#### Information provided
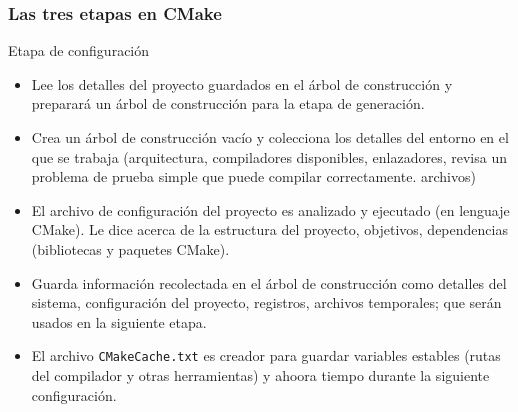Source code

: \begin{frame}
	\frametitle{Las tres etapas en CMake}
	
	\begin{block}{Etapa de configuración}
		\begin{itemize}
			\item

			Lee los detalles del proyecto guardados en el árbol de construcción
			y preparará un árbol de construcción para la etapa de generación.
			
			\item

			Crea un árbol de construcción vacío y colecciona los detalles del entorno
			en el que se trabaja (arquitectura, compiladores disponibles, enlazadores,
			revisa un problema de prueba simple que puede compilar correctamente.
			archivos)
			
			
						\item

El archivo de configuración del proyecto es analizado y ejecutado (en lenguaje CMake).
Le dice acerca de la estructura del proyecto, objetivos, dependencias (bibliotecas y paquetes CMake).
			
						\item
			
						Guarda información recolectada en el árbol de construcción
						como detalles del sistema, configuración del proyecto, registros,
						archivos temporales; que serán usados en la siguiente etapa.

						\item

						El archivo \lstinline{CMakeCache.txt} es creador para guardar
						variables estables (rutas del compilador y otras herramientas)
						y ahoora tiempo durante la siguiente configuración.
					\end{itemize}
	\end{block}
\end{frame}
########
→ Work to complete: The records above need to be copied exactly, with the pictures left out.

→ Written answer:
Source code

: \begin{frame}
	\frametitle{Las tres etapas en CMake}
	
	\begin{block}{Etapa de configuración}
		\begin{itemize}
			\item

			Lee los detalles del proyecto guardados en el árbol de construcción
			y preparará un árbol de construcción para la etapa de generación.
			
			\item

			Crea un árbol de construcción vacío y colecciona los detalles del entorno
			en el que se trabaja (arquitectura, compiladores disponibles, enlazadores,
			revisa un problema de prueba simple que puede compilar correctamente.
			archivos)
			
			
						\item

El archivo de configuración del proyecto es analizado y ejecutado (en lenguaje CMake).
Le dice acerca de la estructura del proyecto, objetivos, dependencias (bibliotecas y paquetes CMake).
			
						\item
			
						Guarda información recolectada en el árbol de construcción
						como detalles del sistema, configuración del proyecto, registros,
						archivos temporales; que serán usados en la siguiente etapa.

						\item

						El archivo \lstinline{CMakeCache.txt} es creador para guardar
						variables estables (rutas del compilador y otras herramientas)
						y ahoora tiempo durante la siguiente configuración.
					\end{itemize}
	\end{block}
\end{frame}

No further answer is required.